▶ [WORK ITEM]:
Starting at the line with "- **Fade and" and ending at the line with "接著、讓我們透過 Node.js 平台，來學習一些", print exactly the lines of the entries below. Pictures do not belong in the copy.

▶ [INFORMATION GIVEN]:
┏━━

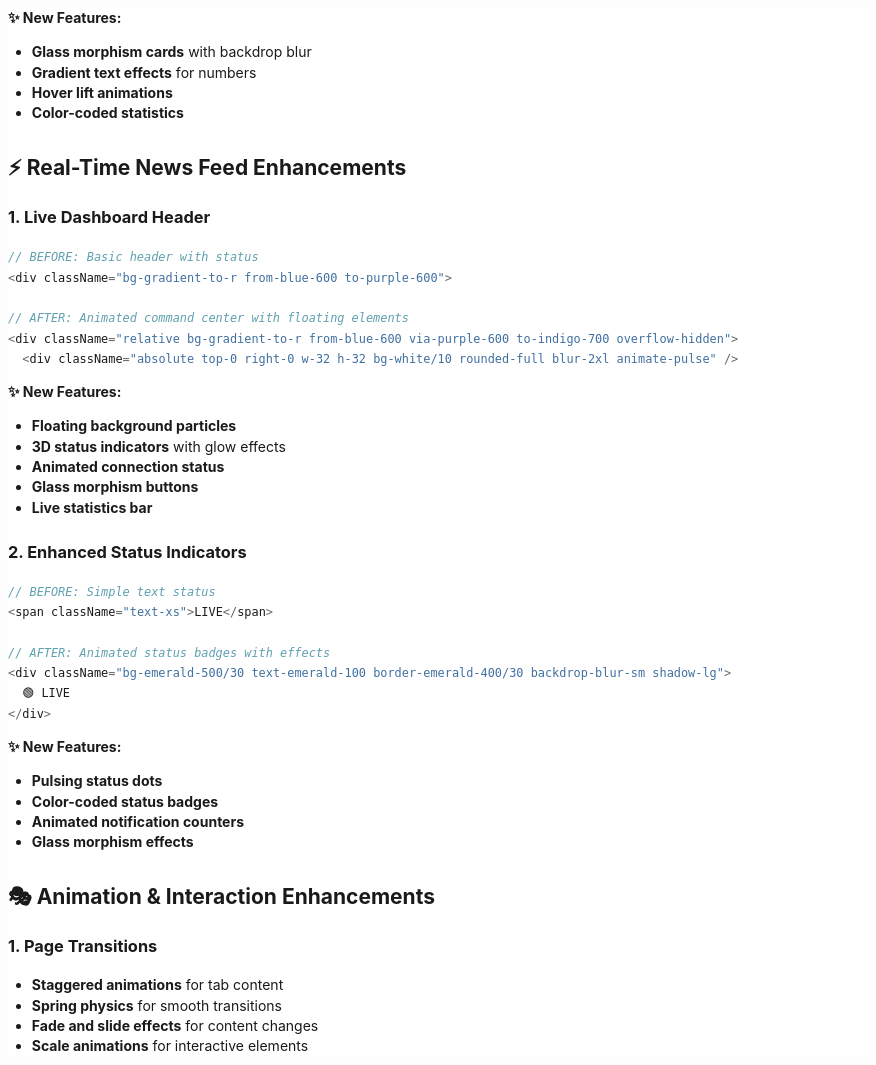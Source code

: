 **✨ New Features:**
- **Glass morphism cards** with backdrop blur
- **Gradient text effects** for numbers
- **Hover lift animations**
- **Color-coded statistics**

## ⚡ **Real-Time News Feed Enhancements**

### **1. Live Dashboard Header**
```typescript
// BEFORE: Basic header with status
<div className="bg-gradient-to-r from-blue-600 to-purple-600">

// AFTER: Animated command center with floating elements
<div className="relative bg-gradient-to-r from-blue-600 via-purple-600 to-indigo-700 overflow-hidden">
  <div className="absolute top-0 right-0 w-32 h-32 bg-white/10 rounded-full blur-2xl animate-pulse" />
```

**✨ New Features:**
- **Floating background particles**
- **3D status indicators** with glow effects
- **Animated connection status**
- **Glass morphism buttons**
- **Live statistics bar**

### **2. Enhanced Status Indicators**
```typescript
// BEFORE: Simple text status
<span className="text-xs">LIVE</span>

// AFTER: Animated status badges with effects
<div className="bg-emerald-500/30 text-emerald-100 border-emerald-400/30 backdrop-blur-sm shadow-lg">
  🟢 LIVE
</div>
```

**✨ New Features:**
- **Pulsing status dots**
- **Color-coded status badges**
- **Animated notification counters**
- **Glass morphism effects**

## 🎭 **Animation & Interaction Enhancements**

### **1. Page Transitions**
- **Staggered animations** for tab content
- **Spring physics** for smooth transitions
- **Fade and slide effects** for content changes
- **Scale animations** for interactive elements
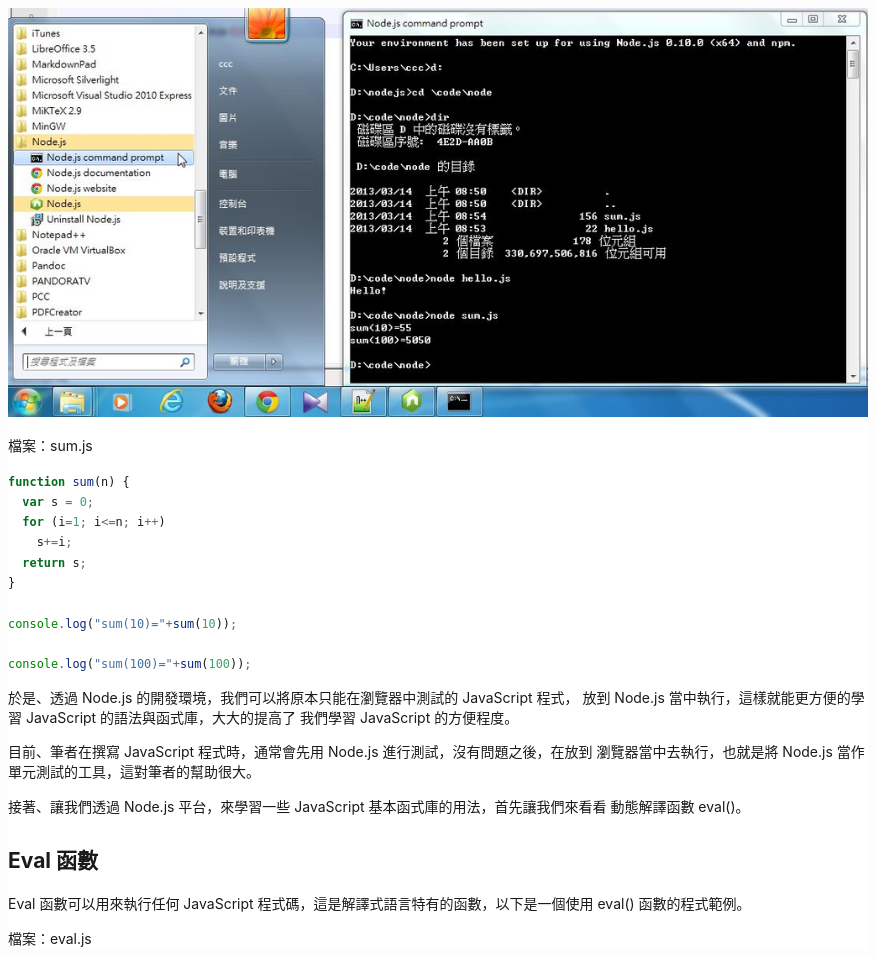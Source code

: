 ![圖、用 Node.js command prompt 執行程式](../img/NodeCommandRunHelloSum.jpg)

檔案：sum.js

```javascript
function sum(n) {
  var s = 0;
  for (i=1; i<=n; i++)
    s+=i;
  return s;
}

console.log("sum(10)="+sum(10));

console.log("sum(100)="+sum(100));
```

於是、透過 Node.js 的開發環境，我們可以將原本只能在瀏覽器中測試的 JavaScript 程式，
放到 Node.js 當中執行，這樣就能更方便的學習 JavaScript 的語法與函式庫，大大的提高了
我們學習 JavaScript 的方便程度。

目前、筆者在撰寫 JavaScript 程式時，通常會先用 Node.js 進行測試，沒有問題之後，在放到
瀏覽器當中去執行，也就是將 Node.js 當作單元測試的工具，這對筆者的幫助很大。

接著、讓我們透過 Node.js 平台，來學習一些 JavaScript 基本函式庫的用法，首先讓我們來看看
動態解譯函數 eval()。

## Eval 函數

Eval 函數可以用來執行任何 JavaScript 程式碼，這是解譯式語言特有的函數，以下是一個使用 eval() 函數的程式範例。

檔案：eval.js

┗━━

▶ [COMPLETED EXERCISE]:
- **Fade and slide effects** for content changes
- **Scale animations** for interactive elements
Source code

: ![圖、用 Node.js command prompt 執行程式](../img/NodeCommandRunHelloSum.jpg)

檔案：sum.js

```javascript
function sum(n) {
  var s = 0;
  for (i=1; i<=n; i++)
    s+=i;
  return s;
}

console.log("sum(10)="+sum(10));

console.log("sum(100)="+sum(100));
```

於是、透過 Node.js 的開發環境，我們可以將原本只能在瀏覽器中測試的 JavaScript 程式，
放到 Node.js 當中執行，這樣就能更方便的學習 JavaScript 的語法與函式庫，大大的提高了
我們學習 JavaScript 的方便程度。

目前、筆者在撰寫 JavaScript 程式時，通常會先用 Node.js 進行測試，沒有問題之後，在放到
瀏覽器當中去執行，也就是將 Node.js 當作單元測試的工具，這對筆者的幫助很大。

接著、讓我們透過 Node.js 平台，來學習一些 JavaScript 基本函式庫的用法，首先讓我們來看看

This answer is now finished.